The tech mogul believes that the Fed’s 0.75% rate hike is likely to trigger an equally worrying deflation scenario.
The billionaire warned on September 9 that “a rate hike by the Federal Reserve threatens to deflate.”
Deflation is the opposite of inflation. It is characterized by a constant decrease in the general level of prices. Economists say it could encourage households to postpone their purchasing decisions while they wait for further price drops. The consequences can be devastating as overall consumption decreases. Hence, firms which are no longer able to sell their products reduce production and investment.
Above all, deflation can deteriorate the financial situation of borrowers. This is because the real or inflation-adjusted cost of debt increases because loan repayments are generally not linked to inflation. So companies are less able to invest and households are less able to buy necessities and consume.
But the closer we get to the Fed’s monetary decision, the more consensus around a 0.75% rise is in the markets. Opponents of a jumbo rate hike repeat their warnings. And so Musk warned the Fed again by emphasizing that he was making a “fundamental mistake” by tracing the current state of inflation back to the 1970s.

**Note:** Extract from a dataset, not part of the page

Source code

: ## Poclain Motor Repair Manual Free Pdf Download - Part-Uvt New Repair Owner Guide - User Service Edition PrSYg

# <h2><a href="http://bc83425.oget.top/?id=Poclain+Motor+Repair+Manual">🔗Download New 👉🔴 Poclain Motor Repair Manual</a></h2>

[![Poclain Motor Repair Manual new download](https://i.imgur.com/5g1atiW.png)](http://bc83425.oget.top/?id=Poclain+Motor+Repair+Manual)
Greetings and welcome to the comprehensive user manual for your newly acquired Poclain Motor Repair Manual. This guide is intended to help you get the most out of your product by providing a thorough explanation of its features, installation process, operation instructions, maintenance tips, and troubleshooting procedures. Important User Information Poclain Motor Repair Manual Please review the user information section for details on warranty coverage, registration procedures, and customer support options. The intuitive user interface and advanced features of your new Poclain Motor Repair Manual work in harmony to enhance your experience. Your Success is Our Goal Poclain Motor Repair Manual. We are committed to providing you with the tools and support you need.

It even goes so far as to show that the central bank’s reaction is too slow in a world that is changing too quickly, perhaps too fast for the institution.
It all started with a tweet from star investor Cathy Wood criticizing the Biden administration and the Federal Reserve for listening too much to Larry Summers and ignoring other signals of deflation risks.

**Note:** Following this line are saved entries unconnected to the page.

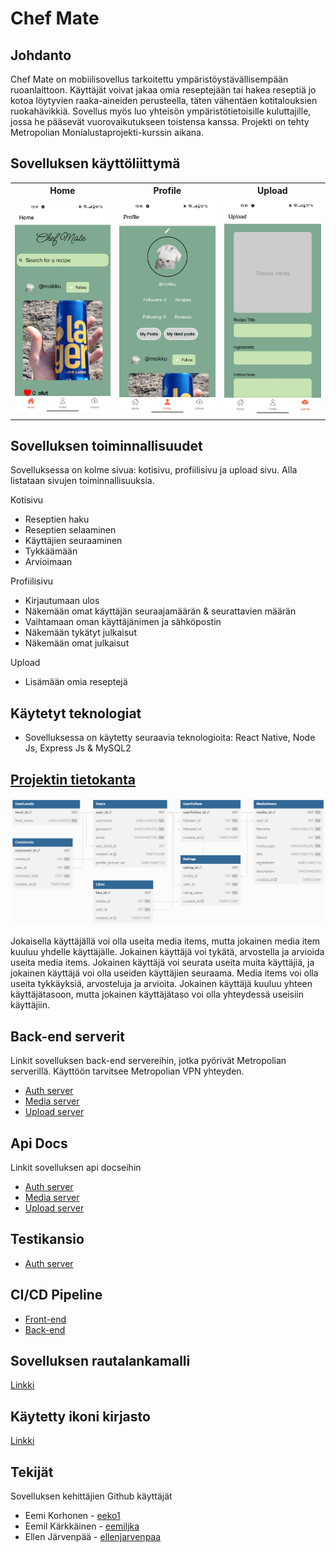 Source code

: <h1>
    Chef Mate
</h1>

## Johdanto

Chef Mate on mobiilisovellus tarkoitettu ympäristöystävällisempään ruoanlaittoon.
Käyttäjät voivat jakaa omia reseptejään tai hakea reseptiä jo kotoa löytyvien raaka-aineiden perusteella, täten vähentäen kotitalouksien ruokahävikkiä.
Sovellus myös luo yhteisön ympäristötietoisille kuluttajille, jossa he pääsevät vuorovaikutukseen toistensa kanssa. Projekti on tehty Metropolian Monialustaprojekti-kurssin aikana.

## Sovelluksen käyttöliittymä

<table>
  <tr>
    <th>Home</th>
    <th>Profile</th>
    <th>Upload</th>
  </tr>
  <tr>
    <td><img src="./assets/screenshots/Chefmate-homepage.jpg" alt="Homepage" width="200"/></td>
    <td><img src="./assets/screenshots/Chefmate-profilepage.jpg" alt="Profile Page" width="200"/></td>
    <td><img src="./assets/screenshots/Chefmate-uploadpage.jpg" alt="Upload Page" width="200"/></td>
  </tr>
</table>

## Sovelluksen toiminnallisuudet

Sovelluksessa on kolme sivua: kotisivu, profiilisivu ja upload sivu. Alla listataan sivujen toiminnallisuuksia.

Kotisivu

- Reseptien haku
- Reseptien selaaminen
- Käyttäjien seuraaminen
- Tykkäämään
- Arvioimaan

Profiilisivu

- Kirjautumaan ulos
- Näkemään omat käyttäjän seuraajamäärän & seurattavien määrän
- Vaihtamaan oman käyttäjänimen ja sähköpostin
- Näkemään tykätyt julkaisut
- Näkemään omat julkaisut

Upload

- Lisämään omia reseptejä

## Käytetyt teknologiat

- Sovelluksessa on käytetty seuraavia teknologioita: React Native, Node Js, Express Js & MySQL2

## [Projektin tietokanta](https://github.com/eeko1/Chef-Mate-Backend/blob/main/database.sql)

<img src="./assets/database-diagram-updated.png" alt="SQL Diagram" width="900">

Jokaisella käyttäjällä voi olla useita media items, mutta jokainen media item kuuluu yhdelle käyttäjälle. Jokainen käyttäjä voi tykätä, arvostella ja arvioida useita media items. Jokainen käyttäjä voi seurata useita muita käyttäjiä, ja jokainen käyttäjä voi olla useiden käyttäjien seuraama. Media items voi olla useita tykkäyksiä, arvosteluja ja arvioita. Jokainen käyttäjä kuuluu yhteen käyttäjätasoon, mutta jokainen käyttäjätaso voi olla yhteydessä useisiin käyttäjiin.

## Back-end serverit

Linkit sovelluksen back-end servereihin, jotka pyörivät Metropolian serverillä. Käyttöön tarvitsee Metropolian VPN yhteyden.

- [Auth server](http://10.120.32.59/auth-api/api/v1)
- [Media server](http://0.120.32.59/media-api/api/v1)
- [Upload server](http://10.120.32.59/upload/api/v1)

## Api Docs

Linkit sovelluksen api docseihin

- [Auth server](https://users.metropolia.fi/~eemiko/Apidocs/Auth-server/)
- [Media server](https://users.metropolia.fi/~eemiko/Apidocs/Media-Api/)
- [Upload server](https://users.metropolia.fi/~eemiko/Apidocs/Upload-server/)

## Testikansio

- [Auth server](https://github.com/eeko1/Chef-Mate-Backend/tree/main/servers/auth-server/test)

## CI/CD Pipeline

- [Front-end](https://github.com/eeko1/Chef-Mate-Frontend/tree/main/.github/workflows)
- [Back-end](https://github.com/eeko1/Chef-Mate-Backend/tree/main/.github/workflows)

## Sovelluksen rautalankamalli

[Linkki](https://www.figma.com/file/pSZZJuq3HMJxlCc6EUkCh0/chef-mate?type=design&node-id=1-2&mode=design&t=orntoBIQE01FHznn-0)

## Käytetty ikoni kirjasto

[Linkki](https://oblador.github.io/react-native-vector-icons/)

## Tekijät

Sovelluksen kehittäjien Github käyttäjät

- Eemi Korhonen - [eeko1](https://github.com/eeko1)
- Eemil Kärkkäinen - [eemiljka](https://github.com/eemiljka)
- Ellen Järvenpää - [ellenjarvenpaa](https://github.com/ellenjarvenpaa)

“Larry Summers appears to be leading the Biden administration astray with its conviction that inflation is intractable, with the 1970s being evidence of it,” Wood criticized September 17. The community thrived for 15 years.”
But the current inflation started less than two years ago as supply chain problems were exacerbated by the COVID-19 pandemic and the Russian war in Ukraine, she said sarcastically.
“The Fed is solving supply chain problems by squashing demand and, in my view, unleashing deflation, preparing it for a major pivot,” Wood added.
This is where Musk, who clearly agrees with Wood, comes in.
“Yes, the fundamental error is inference by analogy, not first principles,” Musk commented on September 19.
Then one Twitter user pointed out: “We should hammer the table that was this = 1949, when inflation was breaking, at 10% and quickly rebounds to -2.5% deflation in 12 months 👇🏻,” the user said. “Whether the FederalReserve waits a month or pivots, it won’t matter. The deflation hits them in the chin bc they use old data.”
This is where Musk directed his harshest criticism at the Fed, noting that it has been too slow to respond to risks to the economy.
“There is a lot of delay in the Fed’s decisions,” said the tech mogul. “Problematic in a rapidly changing world.”
Essentially, Musk is pointing out that if the Fed is too slow to respond in a rapidly changing world, the central bank is way off the pace of how the world currently operates.
So it is likely that the central bank is an old institution.